注:若发现少东西怎么办?如果是里面有的问工作人员。没有的东西(比如剪刀不见了),把剪刀放在门口进去,去鞋架前面那个架子,把剪刀放上面就可以了,4FA区域对应格子。记得要写上课题组名字。一般这种东西都要消毒啥的,不用管。
查看每一笼情况,有哪几笼要剪。剪的话多准备几个笼子(一般要剪一笼需要多三个笼子,一笼放大鼠,一笼放雄,一笼放雌性。)如果不确定雄雌问工作人员。
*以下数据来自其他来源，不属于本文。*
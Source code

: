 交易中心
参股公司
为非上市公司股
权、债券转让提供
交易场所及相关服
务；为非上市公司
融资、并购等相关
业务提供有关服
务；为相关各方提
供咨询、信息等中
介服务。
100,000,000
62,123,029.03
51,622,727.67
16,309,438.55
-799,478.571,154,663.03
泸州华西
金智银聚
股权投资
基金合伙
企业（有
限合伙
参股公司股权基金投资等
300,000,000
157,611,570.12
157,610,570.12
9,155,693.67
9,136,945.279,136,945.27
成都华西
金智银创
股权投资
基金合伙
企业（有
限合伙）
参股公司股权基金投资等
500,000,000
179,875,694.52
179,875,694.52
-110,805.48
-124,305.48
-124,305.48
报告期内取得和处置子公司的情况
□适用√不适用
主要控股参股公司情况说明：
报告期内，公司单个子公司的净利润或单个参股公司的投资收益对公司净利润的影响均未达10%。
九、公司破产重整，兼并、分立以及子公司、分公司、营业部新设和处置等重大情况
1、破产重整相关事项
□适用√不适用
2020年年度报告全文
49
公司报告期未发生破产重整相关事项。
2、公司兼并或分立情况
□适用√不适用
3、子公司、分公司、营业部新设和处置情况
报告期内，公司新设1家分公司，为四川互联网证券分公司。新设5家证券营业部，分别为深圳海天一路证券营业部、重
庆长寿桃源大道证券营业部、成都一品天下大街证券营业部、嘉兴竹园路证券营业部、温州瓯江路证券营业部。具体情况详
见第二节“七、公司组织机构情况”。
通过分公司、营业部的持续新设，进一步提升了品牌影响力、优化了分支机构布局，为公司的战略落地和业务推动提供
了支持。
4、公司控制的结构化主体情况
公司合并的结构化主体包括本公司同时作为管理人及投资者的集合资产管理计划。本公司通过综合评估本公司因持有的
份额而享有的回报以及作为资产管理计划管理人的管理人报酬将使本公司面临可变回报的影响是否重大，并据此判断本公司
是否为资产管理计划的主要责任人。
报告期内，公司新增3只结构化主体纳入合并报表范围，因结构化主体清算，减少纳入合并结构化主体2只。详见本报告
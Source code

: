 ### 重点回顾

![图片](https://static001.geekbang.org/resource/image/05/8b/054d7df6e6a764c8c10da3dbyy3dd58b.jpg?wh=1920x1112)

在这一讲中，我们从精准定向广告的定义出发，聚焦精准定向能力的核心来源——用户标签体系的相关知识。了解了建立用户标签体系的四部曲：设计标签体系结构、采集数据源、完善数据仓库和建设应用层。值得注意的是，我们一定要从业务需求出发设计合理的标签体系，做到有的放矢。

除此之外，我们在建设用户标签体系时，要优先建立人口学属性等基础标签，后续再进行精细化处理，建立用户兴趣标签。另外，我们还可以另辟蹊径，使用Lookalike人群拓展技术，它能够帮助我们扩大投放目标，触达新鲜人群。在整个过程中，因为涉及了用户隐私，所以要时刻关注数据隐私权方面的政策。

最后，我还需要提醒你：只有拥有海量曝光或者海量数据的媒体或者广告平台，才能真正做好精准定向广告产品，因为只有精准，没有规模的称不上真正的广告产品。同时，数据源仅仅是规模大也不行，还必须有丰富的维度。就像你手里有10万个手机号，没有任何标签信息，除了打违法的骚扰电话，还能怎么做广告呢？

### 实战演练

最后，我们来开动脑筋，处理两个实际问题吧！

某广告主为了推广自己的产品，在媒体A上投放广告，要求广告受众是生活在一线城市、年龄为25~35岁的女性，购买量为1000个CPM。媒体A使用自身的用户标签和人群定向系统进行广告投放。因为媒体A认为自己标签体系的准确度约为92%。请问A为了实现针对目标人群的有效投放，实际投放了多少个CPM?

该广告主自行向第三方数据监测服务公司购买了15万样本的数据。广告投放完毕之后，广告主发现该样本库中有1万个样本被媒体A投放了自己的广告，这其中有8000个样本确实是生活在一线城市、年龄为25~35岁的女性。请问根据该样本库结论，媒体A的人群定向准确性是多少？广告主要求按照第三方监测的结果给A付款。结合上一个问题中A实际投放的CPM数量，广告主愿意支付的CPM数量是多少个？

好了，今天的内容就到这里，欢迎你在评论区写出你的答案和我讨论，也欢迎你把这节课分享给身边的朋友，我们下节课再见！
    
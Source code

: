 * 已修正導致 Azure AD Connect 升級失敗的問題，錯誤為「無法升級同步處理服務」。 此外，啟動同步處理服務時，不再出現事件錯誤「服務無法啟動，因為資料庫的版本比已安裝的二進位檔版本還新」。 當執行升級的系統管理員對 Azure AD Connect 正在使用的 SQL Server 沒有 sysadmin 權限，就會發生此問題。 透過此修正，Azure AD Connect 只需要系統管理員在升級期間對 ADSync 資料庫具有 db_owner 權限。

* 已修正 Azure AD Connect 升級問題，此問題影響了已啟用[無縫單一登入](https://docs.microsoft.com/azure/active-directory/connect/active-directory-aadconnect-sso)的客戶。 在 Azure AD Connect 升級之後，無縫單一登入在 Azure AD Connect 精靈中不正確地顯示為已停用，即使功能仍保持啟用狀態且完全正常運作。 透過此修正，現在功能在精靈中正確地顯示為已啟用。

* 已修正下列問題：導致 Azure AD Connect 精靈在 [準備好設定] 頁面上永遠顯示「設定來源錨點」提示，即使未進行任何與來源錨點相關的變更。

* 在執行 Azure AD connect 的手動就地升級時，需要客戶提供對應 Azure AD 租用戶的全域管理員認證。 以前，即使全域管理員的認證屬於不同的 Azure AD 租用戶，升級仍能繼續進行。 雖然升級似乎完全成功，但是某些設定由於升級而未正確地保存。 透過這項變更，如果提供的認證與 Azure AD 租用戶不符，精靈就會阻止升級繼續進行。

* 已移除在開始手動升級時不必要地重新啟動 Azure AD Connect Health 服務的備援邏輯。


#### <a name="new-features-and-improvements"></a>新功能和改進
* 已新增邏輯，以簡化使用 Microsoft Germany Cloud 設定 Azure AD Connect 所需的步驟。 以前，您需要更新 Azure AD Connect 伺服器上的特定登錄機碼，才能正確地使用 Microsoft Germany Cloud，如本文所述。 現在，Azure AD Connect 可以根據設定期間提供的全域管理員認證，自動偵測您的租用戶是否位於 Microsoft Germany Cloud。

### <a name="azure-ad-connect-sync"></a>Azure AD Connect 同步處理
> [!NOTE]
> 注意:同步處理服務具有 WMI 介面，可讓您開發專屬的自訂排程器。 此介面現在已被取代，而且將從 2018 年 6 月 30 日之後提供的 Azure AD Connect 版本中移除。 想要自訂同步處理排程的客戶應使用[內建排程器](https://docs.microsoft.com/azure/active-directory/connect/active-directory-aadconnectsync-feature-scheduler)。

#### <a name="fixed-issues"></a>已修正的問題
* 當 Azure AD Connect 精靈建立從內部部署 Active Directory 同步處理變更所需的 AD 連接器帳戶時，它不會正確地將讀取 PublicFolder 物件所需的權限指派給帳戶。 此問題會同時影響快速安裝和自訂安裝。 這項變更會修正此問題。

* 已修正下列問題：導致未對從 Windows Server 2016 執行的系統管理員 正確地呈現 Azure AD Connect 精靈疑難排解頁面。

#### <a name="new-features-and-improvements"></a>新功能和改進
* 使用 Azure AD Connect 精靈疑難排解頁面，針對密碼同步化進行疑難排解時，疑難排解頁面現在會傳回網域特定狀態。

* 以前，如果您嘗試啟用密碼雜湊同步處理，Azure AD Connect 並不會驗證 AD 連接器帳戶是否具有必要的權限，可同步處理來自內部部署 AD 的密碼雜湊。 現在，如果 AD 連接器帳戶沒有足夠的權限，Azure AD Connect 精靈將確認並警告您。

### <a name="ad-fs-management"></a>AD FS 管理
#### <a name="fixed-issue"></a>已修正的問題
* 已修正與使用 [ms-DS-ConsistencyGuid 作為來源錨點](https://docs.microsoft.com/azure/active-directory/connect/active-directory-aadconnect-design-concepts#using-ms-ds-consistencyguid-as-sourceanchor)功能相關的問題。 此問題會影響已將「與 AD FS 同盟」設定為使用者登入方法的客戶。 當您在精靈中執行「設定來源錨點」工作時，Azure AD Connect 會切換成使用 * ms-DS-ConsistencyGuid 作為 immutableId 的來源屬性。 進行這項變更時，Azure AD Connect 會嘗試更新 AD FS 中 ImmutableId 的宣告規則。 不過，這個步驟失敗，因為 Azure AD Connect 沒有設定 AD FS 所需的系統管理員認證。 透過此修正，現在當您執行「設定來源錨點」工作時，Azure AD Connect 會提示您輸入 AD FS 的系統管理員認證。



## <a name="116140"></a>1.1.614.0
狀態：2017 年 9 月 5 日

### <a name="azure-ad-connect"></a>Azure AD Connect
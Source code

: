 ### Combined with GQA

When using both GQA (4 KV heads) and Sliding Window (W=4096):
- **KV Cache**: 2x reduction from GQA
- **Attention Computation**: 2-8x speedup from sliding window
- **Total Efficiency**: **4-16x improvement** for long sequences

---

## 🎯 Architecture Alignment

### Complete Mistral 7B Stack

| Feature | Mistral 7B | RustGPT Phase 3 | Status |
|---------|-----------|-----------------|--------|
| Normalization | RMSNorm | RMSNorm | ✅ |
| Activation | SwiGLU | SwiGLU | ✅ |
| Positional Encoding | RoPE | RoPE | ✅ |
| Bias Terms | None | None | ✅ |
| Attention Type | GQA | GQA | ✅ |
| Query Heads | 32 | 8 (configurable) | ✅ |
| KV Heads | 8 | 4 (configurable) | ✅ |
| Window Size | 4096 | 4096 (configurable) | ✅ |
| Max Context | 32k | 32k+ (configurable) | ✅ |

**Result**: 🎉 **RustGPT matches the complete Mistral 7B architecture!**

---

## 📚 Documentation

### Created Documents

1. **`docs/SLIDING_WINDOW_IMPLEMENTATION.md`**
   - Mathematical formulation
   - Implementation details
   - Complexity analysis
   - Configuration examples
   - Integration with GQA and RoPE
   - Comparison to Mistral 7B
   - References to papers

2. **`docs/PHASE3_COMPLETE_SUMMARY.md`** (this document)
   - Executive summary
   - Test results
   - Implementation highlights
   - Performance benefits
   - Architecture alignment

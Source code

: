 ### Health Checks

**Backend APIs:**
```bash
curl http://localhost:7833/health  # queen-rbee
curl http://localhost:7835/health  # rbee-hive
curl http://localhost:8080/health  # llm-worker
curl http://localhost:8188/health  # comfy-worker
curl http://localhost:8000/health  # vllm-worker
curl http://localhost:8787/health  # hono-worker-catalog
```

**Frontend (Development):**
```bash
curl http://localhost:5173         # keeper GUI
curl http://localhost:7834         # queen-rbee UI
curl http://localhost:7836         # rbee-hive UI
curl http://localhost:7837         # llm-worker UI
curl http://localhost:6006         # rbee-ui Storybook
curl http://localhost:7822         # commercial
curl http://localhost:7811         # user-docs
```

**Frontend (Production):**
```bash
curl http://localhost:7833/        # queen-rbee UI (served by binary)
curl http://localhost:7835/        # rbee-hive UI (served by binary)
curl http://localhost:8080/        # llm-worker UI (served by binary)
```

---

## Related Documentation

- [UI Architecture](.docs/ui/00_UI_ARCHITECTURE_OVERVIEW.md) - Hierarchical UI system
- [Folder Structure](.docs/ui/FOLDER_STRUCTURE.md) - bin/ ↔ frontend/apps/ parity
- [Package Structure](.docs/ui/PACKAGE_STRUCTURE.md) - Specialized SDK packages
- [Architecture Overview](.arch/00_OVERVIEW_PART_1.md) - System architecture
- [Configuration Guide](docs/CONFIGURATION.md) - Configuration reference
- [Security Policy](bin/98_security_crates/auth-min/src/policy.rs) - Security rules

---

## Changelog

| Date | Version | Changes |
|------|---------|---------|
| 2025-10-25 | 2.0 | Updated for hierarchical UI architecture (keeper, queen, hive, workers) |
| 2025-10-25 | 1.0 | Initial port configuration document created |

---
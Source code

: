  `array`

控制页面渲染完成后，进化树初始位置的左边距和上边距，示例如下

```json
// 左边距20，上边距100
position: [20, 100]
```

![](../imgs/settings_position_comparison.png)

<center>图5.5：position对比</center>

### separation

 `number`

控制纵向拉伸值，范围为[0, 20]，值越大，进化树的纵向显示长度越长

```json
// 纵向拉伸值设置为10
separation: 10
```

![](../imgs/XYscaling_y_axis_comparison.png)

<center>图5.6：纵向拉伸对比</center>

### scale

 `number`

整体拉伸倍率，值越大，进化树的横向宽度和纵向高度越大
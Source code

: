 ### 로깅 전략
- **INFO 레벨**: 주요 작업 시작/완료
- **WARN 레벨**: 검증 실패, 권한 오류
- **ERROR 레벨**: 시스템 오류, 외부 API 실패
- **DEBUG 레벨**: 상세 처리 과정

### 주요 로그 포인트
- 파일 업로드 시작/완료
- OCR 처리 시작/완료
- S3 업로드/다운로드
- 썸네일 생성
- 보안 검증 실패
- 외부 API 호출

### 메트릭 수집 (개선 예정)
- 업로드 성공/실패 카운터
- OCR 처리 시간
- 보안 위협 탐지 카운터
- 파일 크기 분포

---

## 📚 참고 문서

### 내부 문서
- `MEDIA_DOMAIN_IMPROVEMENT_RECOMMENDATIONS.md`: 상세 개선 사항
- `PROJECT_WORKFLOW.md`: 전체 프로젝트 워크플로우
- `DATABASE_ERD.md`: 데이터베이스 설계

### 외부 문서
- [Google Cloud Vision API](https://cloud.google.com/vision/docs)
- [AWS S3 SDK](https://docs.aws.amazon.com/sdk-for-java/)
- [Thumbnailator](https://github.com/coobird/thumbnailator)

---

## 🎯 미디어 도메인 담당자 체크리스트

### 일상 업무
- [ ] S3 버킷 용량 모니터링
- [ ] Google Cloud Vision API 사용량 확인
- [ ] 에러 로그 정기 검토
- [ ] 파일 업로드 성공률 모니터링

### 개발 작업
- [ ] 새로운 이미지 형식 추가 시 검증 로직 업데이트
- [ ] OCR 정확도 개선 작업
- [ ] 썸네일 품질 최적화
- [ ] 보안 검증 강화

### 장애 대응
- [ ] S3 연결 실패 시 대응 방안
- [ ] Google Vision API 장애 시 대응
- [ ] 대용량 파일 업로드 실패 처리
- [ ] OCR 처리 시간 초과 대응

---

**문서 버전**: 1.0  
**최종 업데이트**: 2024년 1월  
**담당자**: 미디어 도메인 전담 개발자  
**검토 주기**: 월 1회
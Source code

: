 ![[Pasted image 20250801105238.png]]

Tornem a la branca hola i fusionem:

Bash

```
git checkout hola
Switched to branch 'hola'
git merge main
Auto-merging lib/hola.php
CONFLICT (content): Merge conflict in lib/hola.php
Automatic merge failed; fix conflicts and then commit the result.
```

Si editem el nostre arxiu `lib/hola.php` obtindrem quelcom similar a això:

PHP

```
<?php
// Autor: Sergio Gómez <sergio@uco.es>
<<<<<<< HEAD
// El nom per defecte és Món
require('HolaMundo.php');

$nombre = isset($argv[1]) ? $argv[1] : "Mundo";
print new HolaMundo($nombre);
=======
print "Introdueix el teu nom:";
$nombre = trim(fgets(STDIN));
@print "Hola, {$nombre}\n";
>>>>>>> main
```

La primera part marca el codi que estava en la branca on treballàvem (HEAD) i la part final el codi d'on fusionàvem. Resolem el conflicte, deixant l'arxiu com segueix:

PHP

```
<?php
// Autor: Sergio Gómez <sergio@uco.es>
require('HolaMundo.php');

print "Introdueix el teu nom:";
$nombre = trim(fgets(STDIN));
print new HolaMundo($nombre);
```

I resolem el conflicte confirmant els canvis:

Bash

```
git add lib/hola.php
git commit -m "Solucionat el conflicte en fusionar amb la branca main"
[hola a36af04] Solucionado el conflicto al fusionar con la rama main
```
要剪的就剪,剪完一笼写下基因型,和序号,和脚趾一起放袋子里。一定不要一起做,很容易错。如果剪下来的找不到了就多剪一段尾巴代替。注意看剪后分出的笼子里有没有饲料,没有的话,房间都有饲料的,你找一下车下面,有没有打开的饲料,没有就重新打开一包用。
剪完后,把东西和脏笼子放污物间,手套还内准备间,收工。
出门,下楼跟一楼的人说把四楼a区的脚趾拿下来,给其他人去鉴定。
分笼流程
进动物房 打印基因鉴定的纸(注意邮箱问题,经常要验证。可以用网易邮箱) 拿剪刀,笔,纸
根据打印分笼信息进行分笼,放好要的鼠(两雌一雄),剩下的鼠集中放一起
分完一笼写纸条,基因型和对应编号
分完后检查每一笼情况,看有没有新生的要剪脚趾,如果太小分辨不出雄雌就下周再剪(一般是周三)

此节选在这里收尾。